▸ Exercise data
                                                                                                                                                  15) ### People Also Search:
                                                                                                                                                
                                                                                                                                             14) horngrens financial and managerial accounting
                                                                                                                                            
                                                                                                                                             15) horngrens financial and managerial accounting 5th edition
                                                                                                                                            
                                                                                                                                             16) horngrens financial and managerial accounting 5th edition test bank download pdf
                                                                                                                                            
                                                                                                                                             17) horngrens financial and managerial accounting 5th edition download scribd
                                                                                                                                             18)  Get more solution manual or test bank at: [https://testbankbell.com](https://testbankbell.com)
--
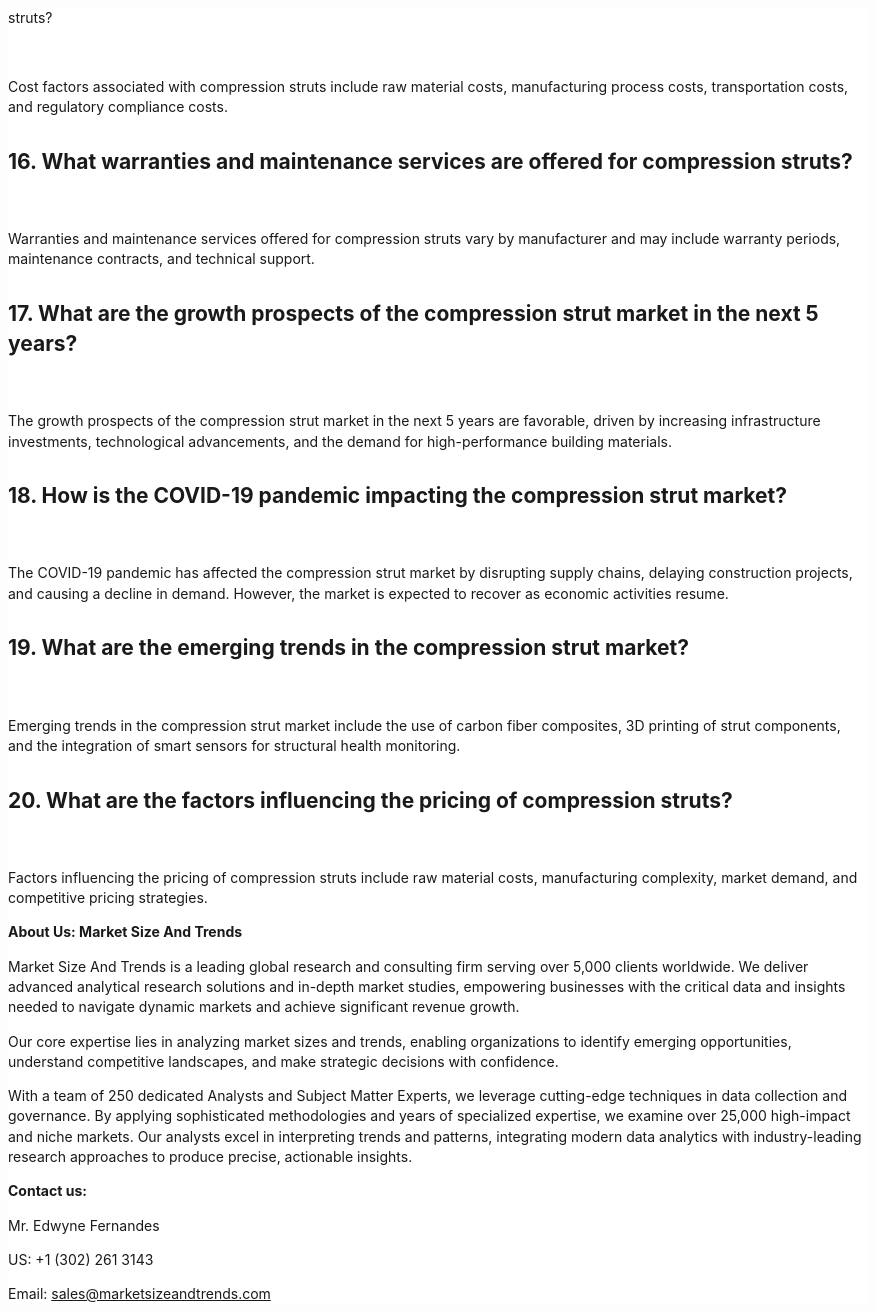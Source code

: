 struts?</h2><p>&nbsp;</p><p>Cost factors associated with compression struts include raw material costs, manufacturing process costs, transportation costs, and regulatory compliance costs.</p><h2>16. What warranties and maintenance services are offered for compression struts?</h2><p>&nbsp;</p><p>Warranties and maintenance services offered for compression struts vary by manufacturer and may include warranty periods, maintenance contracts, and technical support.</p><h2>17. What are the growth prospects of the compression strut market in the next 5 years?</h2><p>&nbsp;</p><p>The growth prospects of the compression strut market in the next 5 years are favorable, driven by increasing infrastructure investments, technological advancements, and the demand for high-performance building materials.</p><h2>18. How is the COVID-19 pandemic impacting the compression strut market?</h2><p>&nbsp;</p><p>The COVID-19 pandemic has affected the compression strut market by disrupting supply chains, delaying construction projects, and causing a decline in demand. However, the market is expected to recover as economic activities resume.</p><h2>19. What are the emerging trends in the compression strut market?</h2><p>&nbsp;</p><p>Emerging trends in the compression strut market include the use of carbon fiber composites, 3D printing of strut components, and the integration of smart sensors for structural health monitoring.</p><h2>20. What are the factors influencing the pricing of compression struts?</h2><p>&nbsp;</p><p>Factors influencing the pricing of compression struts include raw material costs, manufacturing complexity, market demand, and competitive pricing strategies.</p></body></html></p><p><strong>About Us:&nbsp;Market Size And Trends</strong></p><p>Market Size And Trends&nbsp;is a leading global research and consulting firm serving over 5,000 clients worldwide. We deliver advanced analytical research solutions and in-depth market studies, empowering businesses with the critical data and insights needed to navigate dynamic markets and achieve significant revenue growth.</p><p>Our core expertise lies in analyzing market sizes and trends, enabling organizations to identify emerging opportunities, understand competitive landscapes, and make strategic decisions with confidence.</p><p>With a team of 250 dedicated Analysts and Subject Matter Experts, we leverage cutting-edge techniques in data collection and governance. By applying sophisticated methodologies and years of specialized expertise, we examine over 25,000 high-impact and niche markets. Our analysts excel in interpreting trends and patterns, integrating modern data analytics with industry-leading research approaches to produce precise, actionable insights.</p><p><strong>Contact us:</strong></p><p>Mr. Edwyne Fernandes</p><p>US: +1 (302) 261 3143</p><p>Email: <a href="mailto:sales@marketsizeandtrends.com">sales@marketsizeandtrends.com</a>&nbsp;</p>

▸ Your assignment
Going down the listing above, begin printing at the line with "15) horngrens financial" and finish with the line with "16) horngrens financial", exactly as they appear.

▸ Response
                                                                                                                                             15) horngrens financial and managerial accounting 5th edition
                                                                                                                                            
                                                                                                                                             16) horngrens financial and managerial accounting 5th edition test bank download pdf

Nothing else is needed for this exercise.